On Monday of this week (Sept 27), Les Back, the newly appointed Dean of the Graduate School at Goldsmiths gave us (a small room full of fresh, bright-eyed PhD newbies) a very inspiring talk on what was ourĀ  first official ‘induction’ meeting. Les described the process of writing a doctoral thesis as dealing with partner whom you will either dance or wrestle with. I’ve certainly had a taste of this in the process of completing my Digital Art MA at Camberwell. As Les continued his talk, he pulled out a very large hard covered book about the size of the Petit Robert French-English Dictionary my wife used to use when she studied translation at Glendon College. The tome had to be carried with two hands and was sizable enough to hold down a standard elevator door. As he raised this dramatic and very intimidating piece of presentation realia, our dean exclaimed, ‘This is the reason why you are here. You are all here to write a book. A book that only you can write…” He then quoted John Berger and reminded us that we are in the vocation of ‘Making, Telling and Thinking’. Les described the thesis that we were to write as an exercise in storytelling that exists in relation to time (an epistemology, a framework of knowledge). At best we were to establish a claim through an epistemological lens.

Les then went on to go over a typical plan of study for a PhD at the college that would typically designate the responsibilities for each of the three years of your degree:

Phase 1: take courses, read, write short papers, plan a strategy for research

Phase 2: compose a Literature Review, prepare material for an upgrade (viva voce), start making the project

Phase 3: finish the project

Other notable points from Les’ talk include a list of tips that would help us get to the ‘Phase 3’ of finishing the project (seemingly so far away from me right now). I will list the ten aphorisms below as he stated them:

Ten aphorisms

These are not commandments, I am not Moses and neither is anyone else. In fact, I want to say beware of fleshy mouthed prophets who make lots of money out of writing books about how to get a PhD. There is no formula, there is no equivalent to an ‘intellectual colouring’ book where you just fill in the blank pages of the thesis according to some pre-given palette of elements. There are lessons, there are common pitfalls, there are some things to be wary of, but, like scholarship itself, creative thinking does not involve any simple technocratic formula. Otherwise, you’d be able to buy a PhD over the counter at your local sweet shop.

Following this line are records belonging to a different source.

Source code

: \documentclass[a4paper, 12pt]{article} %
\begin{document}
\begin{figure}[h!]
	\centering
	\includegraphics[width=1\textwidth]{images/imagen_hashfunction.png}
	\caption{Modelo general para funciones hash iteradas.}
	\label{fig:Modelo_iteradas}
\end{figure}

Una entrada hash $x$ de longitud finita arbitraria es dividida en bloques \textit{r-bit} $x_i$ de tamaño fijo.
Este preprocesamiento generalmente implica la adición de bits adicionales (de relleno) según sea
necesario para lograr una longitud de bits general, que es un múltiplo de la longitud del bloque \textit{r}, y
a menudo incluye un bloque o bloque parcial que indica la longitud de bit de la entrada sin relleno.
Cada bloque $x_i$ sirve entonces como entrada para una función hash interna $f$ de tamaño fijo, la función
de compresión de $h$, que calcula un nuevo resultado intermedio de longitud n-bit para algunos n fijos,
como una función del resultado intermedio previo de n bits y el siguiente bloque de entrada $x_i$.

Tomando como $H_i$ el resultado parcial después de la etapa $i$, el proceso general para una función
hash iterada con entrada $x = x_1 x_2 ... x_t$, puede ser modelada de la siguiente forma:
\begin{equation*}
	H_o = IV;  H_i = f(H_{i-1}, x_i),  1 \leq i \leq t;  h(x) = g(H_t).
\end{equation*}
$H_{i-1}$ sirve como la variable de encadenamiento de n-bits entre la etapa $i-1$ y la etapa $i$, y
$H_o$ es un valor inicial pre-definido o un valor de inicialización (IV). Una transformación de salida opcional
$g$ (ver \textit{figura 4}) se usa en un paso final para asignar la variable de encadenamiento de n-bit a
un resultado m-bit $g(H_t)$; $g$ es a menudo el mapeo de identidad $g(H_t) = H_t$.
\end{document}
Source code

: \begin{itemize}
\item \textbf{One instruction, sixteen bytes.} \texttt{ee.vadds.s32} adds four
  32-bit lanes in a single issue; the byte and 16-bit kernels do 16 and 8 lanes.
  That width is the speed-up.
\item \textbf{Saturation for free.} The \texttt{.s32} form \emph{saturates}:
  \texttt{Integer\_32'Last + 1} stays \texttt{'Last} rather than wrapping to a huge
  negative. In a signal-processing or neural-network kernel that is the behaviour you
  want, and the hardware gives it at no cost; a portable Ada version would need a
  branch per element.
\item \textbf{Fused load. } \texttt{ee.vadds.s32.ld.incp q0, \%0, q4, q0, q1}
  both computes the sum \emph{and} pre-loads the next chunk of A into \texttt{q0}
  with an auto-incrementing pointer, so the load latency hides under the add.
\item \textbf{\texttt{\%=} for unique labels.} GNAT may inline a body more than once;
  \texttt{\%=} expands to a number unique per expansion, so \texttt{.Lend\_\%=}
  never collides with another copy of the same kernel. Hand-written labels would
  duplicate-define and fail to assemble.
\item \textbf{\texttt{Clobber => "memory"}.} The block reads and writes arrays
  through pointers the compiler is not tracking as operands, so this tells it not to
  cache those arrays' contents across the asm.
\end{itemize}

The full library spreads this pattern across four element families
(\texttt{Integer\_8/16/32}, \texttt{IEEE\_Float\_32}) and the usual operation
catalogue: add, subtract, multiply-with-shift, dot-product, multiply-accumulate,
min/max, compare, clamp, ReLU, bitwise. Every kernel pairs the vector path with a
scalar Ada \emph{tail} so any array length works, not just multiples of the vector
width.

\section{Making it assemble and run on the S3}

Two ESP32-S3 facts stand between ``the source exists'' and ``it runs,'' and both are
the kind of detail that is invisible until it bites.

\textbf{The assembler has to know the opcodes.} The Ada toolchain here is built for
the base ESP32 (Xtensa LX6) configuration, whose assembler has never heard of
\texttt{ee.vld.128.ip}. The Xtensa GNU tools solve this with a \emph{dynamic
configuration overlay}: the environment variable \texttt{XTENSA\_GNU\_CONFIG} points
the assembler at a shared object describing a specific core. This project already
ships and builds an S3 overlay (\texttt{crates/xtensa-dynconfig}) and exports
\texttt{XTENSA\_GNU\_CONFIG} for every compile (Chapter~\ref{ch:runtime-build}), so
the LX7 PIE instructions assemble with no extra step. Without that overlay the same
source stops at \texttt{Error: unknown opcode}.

1. Trust your own interest

The first thing I want to say is trust the thing that makes you want to keep working on your project. The often mysterious desire which keeps your attention focused, that keeps you looking up the next reference or wanting to do another interview. This interest is often opaque. Don’t be thrown by the obscure, or diffuse nature of what keeps you passionate about what you are doing.

The first piece of research I did took me seven years to complete. There were long periods when I was pretty sure that I didn’t know what I was doing. It wasn’t until I got to the end that I realised I knew all along what I was doing, it was just that I wasn’t always aware of it.

2. Keep a ledger of your thinking

The thing about ideas is that you can’t will them to come. I am reminded of the great Dustin Hoffman movie The Little Big Man. In it Dustin plays a frontiersman who becomes a native American. His adopted father is very old and tired of life. The father asks his son to accompany him to the ancestral burial grounds. He summons death and calls the spirits to take him. At the climax of an elaborate funereal soliloquy he lies down, closes his eyes and waits for death. After about fives minutes he opens one eye, looks around startled and disappointed. He dusts himself off, gets up says to a confused and relieved adopted son: “Sometimes the magic works and sometimes it doesn’t.” Academic work is like this.

Sometimes the ‘magic works’ the ideas flow and then a few days later you can be pulling your hair out. Then in the middle of a creative drought you will be doing something else – shopping, being out on the town, or in the middle of a completely unrelated conversation when you should be paying attention to the person in front of you and an idea will come into focus. My advice is be ready for this unexpected visitor. Carry a notebook all the time, keep a record of these ideas. You need to devise a system to record how your thinking evolves over time.

3.6

The other thing that I do which I think is a good idea – although its not something I have advertised until now – is keep a notebook of new words or phrases. Don’t just pass over words whose exact meaning you don’t understand. Make a note, look them up later and expand your lexicon. The temptation is just to pass over words you half know but greater precision will improve both your understanding and expression.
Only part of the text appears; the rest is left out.